Copy all the records exactly; the complete set is the expected result.

□ □ □ □ □ □ □

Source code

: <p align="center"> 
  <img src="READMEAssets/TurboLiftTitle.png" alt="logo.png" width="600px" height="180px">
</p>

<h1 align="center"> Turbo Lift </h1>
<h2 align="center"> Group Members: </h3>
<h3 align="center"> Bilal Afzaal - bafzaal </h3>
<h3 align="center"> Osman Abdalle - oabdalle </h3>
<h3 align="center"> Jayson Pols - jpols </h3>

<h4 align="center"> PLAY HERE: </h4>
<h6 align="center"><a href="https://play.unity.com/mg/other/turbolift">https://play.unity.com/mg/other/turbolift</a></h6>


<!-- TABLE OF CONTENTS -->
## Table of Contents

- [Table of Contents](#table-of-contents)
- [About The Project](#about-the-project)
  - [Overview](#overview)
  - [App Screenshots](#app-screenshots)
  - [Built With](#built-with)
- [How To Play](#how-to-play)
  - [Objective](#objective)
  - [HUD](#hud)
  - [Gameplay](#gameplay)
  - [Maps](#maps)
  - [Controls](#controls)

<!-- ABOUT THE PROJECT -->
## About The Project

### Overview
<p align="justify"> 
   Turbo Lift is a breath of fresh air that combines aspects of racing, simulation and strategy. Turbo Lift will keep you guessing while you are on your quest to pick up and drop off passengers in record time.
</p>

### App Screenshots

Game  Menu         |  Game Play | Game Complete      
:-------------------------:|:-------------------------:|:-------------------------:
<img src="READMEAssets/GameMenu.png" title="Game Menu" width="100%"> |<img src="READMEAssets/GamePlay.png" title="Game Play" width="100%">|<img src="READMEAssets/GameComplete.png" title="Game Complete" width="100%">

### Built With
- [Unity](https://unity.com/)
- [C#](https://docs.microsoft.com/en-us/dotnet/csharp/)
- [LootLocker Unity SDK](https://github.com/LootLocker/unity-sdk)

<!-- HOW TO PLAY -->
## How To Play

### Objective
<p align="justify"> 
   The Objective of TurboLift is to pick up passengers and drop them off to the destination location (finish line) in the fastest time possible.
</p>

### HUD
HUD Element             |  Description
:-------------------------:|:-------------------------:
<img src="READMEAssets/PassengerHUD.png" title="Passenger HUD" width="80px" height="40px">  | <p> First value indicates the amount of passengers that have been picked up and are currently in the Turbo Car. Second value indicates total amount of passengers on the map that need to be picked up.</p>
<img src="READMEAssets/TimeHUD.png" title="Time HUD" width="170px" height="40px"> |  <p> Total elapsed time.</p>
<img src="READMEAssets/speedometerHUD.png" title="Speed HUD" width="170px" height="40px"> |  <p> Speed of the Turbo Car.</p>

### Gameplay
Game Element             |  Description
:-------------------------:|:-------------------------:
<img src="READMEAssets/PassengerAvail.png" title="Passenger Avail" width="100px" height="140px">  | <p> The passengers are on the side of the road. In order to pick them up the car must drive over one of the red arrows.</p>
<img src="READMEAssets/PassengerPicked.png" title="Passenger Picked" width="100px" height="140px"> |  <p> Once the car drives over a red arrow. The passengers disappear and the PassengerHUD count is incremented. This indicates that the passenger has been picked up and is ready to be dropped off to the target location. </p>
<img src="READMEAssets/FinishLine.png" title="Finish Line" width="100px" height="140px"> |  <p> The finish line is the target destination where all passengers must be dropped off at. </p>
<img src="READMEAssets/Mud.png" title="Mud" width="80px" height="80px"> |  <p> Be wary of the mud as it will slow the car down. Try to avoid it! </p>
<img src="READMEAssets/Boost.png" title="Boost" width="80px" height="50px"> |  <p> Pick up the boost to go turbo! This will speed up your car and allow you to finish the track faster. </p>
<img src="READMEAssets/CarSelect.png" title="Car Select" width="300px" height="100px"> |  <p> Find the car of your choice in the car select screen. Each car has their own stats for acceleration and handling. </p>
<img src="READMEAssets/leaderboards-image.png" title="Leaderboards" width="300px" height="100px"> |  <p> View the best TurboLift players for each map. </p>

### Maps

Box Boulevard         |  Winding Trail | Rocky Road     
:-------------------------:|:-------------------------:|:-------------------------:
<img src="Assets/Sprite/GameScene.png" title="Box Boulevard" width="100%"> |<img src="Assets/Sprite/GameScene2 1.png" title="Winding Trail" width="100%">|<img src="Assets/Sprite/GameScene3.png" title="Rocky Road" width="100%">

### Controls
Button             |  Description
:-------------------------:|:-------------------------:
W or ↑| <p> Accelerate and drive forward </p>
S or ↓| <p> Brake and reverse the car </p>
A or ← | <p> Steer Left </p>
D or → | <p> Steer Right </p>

□ □ □ □ □ □ □

Solution to this task |
Source code

: <p align="center"> 
  <img src="READMEAssets/TurboLiftTitle.png" alt="logo.png" width="600px" height="180px">
</p>

<h1 align="center"> Turbo Lift </h1>
<h2 align="center"> Group Members: </h3>
<h3 align="center"> Bilal Afzaal - bafzaal </h3>
<h3 align="center"> Osman Abdalle - oabdalle </h3>
<h3 align="center"> Jayson Pols - jpols </h3>

<h4 align="center"> PLAY HERE: </h4>
<h6 align="center"><a href="https://play.unity.com/mg/other/turbolift">https://play.unity.com/mg/other/turbolift</a></h6>


<!-- TABLE OF CONTENTS -->
## Table of Contents

- [Table of Contents](#table-of-contents)
- [About The Project](#about-the-project)
  - [Overview](#overview)
  - [App Screenshots](#app-screenshots)
  - [Built With](#built-with)
- [How To Play](#how-to-play)
  - [Objective](#objective)
  - [HUD](#hud)
  - [Gameplay](#gameplay)
  - [Maps](#maps)
  - [Controls](#controls)

<!-- ABOUT THE PROJECT -->
## About The Project

### Overview
<p align="justify"> 
   Turbo Lift is a breath of fresh air that combines aspects of racing, simulation and strategy. Turbo Lift will keep you guessing while you are on your quest to pick up and drop off passengers in record time.
</p>

### App Screenshots

Game  Menu         |  Game Play | Game Complete      
:-------------------------:|:-------------------------:|:-------------------------:
<img src="READMEAssets/GameMenu.png" title="Game Menu" width="100%"> |<img src="READMEAssets/GamePlay.png" title="Game Play" width="100%">|<img src="READMEAssets/GameComplete.png" title="Game Complete" width="100%">

### Built With
- [Unity](https://unity.com/)
- [C#](https://docs.microsoft.com/en-us/dotnet/csharp/)
- [LootLocker Unity SDK](https://github.com/LootLocker/unity-sdk)

<!-- HOW TO PLAY -->
## How To Play

### Objective
<p align="justify"> 
   The Objective of TurboLift is to pick up passengers and drop them off to the destination location (finish line) in the fastest time possible.
</p>

### HUD
HUD Element             |  Description
:-------------------------:|:-------------------------:
<img src="READMEAssets/PassengerHUD.png" title="Passenger HUD" width="80px" height="40px">  | <p> First value indicates the amount of passengers that have been picked up and are currently in the Turbo Car. Second value indicates total amount of passengers on the map that need to be picked up.</p>
<img src="READMEAssets/TimeHUD.png" title="Time HUD" width="170px" height="40px"> |  <p> Total elapsed time.</p>
<img src="READMEAssets/speedometerHUD.png" title="Speed HUD" width="170px" height="40px"> |  <p> Speed of the Turbo Car.</p>

### Gameplay
Game Element             |  Description
:-------------------------:|:-------------------------:
<img src="READMEAssets/PassengerAvail.png" title="Passenger Avail" width="100px" height="140px">  | <p> The passengers are on the side of the road. In order to pick them up the car must drive over one of the red arrows.</p>
<img src="READMEAssets/PassengerPicked.png" title="Passenger Picked" width="100px" height="140px"> |  <p> Once the car drives over a red arrow. The passengers disappear and the PassengerHUD count is incremented. This indicates that the passenger has been picked up and is ready to be dropped off to the target location. </p>
<img src="READMEAssets/FinishLine.png" title="Finish Line" width="100px" height="140px"> |  <p> The finish line is the target destination where all passengers must be dropped off at. </p>
<img src="READMEAssets/Mud.png" title="Mud" width="80px" height="80px"> |  <p> Be wary of the mud as it will slow the car down. Try to avoid it! </p>
<img src="READMEAssets/Boost.png" title="Boost" width="80px" height="50px"> |  <p> Pick up the boost to go turbo! This will speed up your car and allow you to finish the track faster. </p>
<img src="READMEAssets/CarSelect.png" title="Car Select" width="300px" height="100px"> |  <p> Find the car of your choice in the car select screen. Each car has their own stats for acceleration and handling. </p>
<img src="READMEAssets/leaderboards-image.png" title="Leaderboards" width="300px" height="100px"> |  <p> View the best TurboLift players for each map. </p>

### Maps

Box Boulevard         |  Winding Trail | Rocky Road     
:-------------------------:|:-------------------------:|:-------------------------:
<img src="Assets/Sprite/GameScene.png" title="Box Boulevard" width="100%"> |<img src="Assets/Sprite/GameScene2 1.png" title="Winding Trail" width="100%">|<img src="Assets/Sprite/GameScene3.png" title="Rocky Road" width="100%">

### Controls
Button             |  Description
:-------------------------:|:-------------------------:
W or ↑| <p> Accelerate and drive forward </p>
S or ↓| <p> Brake and reverse the car </p>
A or ← | <p> Steer Left </p>
D or → | <p> Steer Right </p>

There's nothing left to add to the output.